Controllable sensitivity mechanism in an energetic compound of [FeII(Rtrz)6] as a molecular switch

Abstract

Transition metal iron complexes can be designed for spin crossover compounds with low spin and high spin bistable (LS and HS) states, spin transition can be triggered by external excitation, which regulates stability (sensitivity) and magnetism of complexes. [FeII(Rtrz)6] systems are bulit with the nitrogen-rich group triazole as the ligand, potentially making them high-energy compounds that can be applied in pyrotechnics and especially good candidates as green initiator for weapon systems. In this paper, two kinds of mononuclear complexes [FeIIN6-1,2,4-triazole] (1) and [FeIIN6-1,2,3-triazole] (2) are constructed, and LS ⇌ HS transition occurs by altering the bond lengths of metal ligand at room temperature; therefor, complex 1 and 2 may be spin crossover energetic materials.

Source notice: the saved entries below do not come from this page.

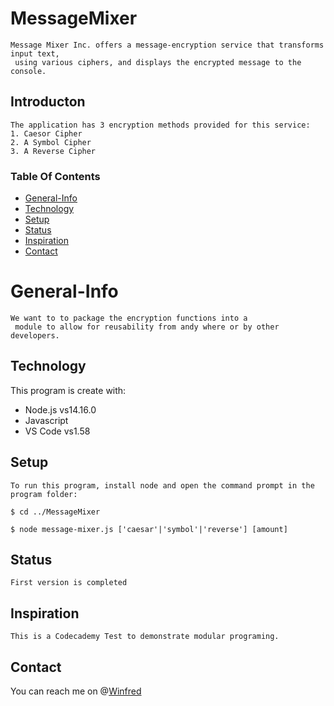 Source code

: # MessageMixer

    Message Mixer Inc. offers a message-encryption service that transforms input text,
     using various ciphers, and displays the encrypted message to the console.

## Introducton
    The application has 3 encryption methods provided for this service:
    1. Caesor Cipher
    2. A Symbol Cipher
    3. A Reverse Cipher 

### Table Of Contents
* [General-Info](#general-info)
* [Technology](#technology)
* [Setup](#setup)
* [Status](#status)
* [Inspiration](#inspiration)
* [Contact](#contact)

# General-Info
    We want to to package the encryption functions into a
     module to allow for reusability from andy where or by other developers.

## Technology

This program is create with:
   * Node.js vs14.16.0
   * Javascript 
   * VS Code vs1.58

## Setup
    To run this program, install node and open the command prompt in the program folder:
 
    $ cd ../MessageMixer

    $ node message-mixer.js ['caesar'|'symbol'|'reverse'] [amount]

## Status
    First version is completed

## Inspiration 
    This is a Codecademy Test to demonstrate modular programing.

## Contact
You can reach me on @[Winfred](https://www.linkedin.com/in/winfred-tornu-4a616072?lipi=urn%3Ali%3Apage%3Ad_flagship3_profile_view_base_contact_details%3B163Z3c%2FSRfi355%2BZK5Rf%2Bg%3D%3D)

The ground state of both complexes is the LS state (low sensitivity), and the stable trend is 1 > 2. The spin transport mechanism is calculated by the non-equilibrium Green's function formalism combined with density functional theory. The theoretical results show that both 1 and 2 can be used as molecular switches in a small bias range, but 2 cannot be used when the bias voltage is high. In short, complex 1 is an ideal molecular switch from HS state (high-sensitivity) to LS state (low-sensitivity), acting as a reversible on ⇌ off switch. The spin state transition of complex 1 can be induced with an electric field; therefore, it is expected to control the safety of primary explosives precisely in the long term.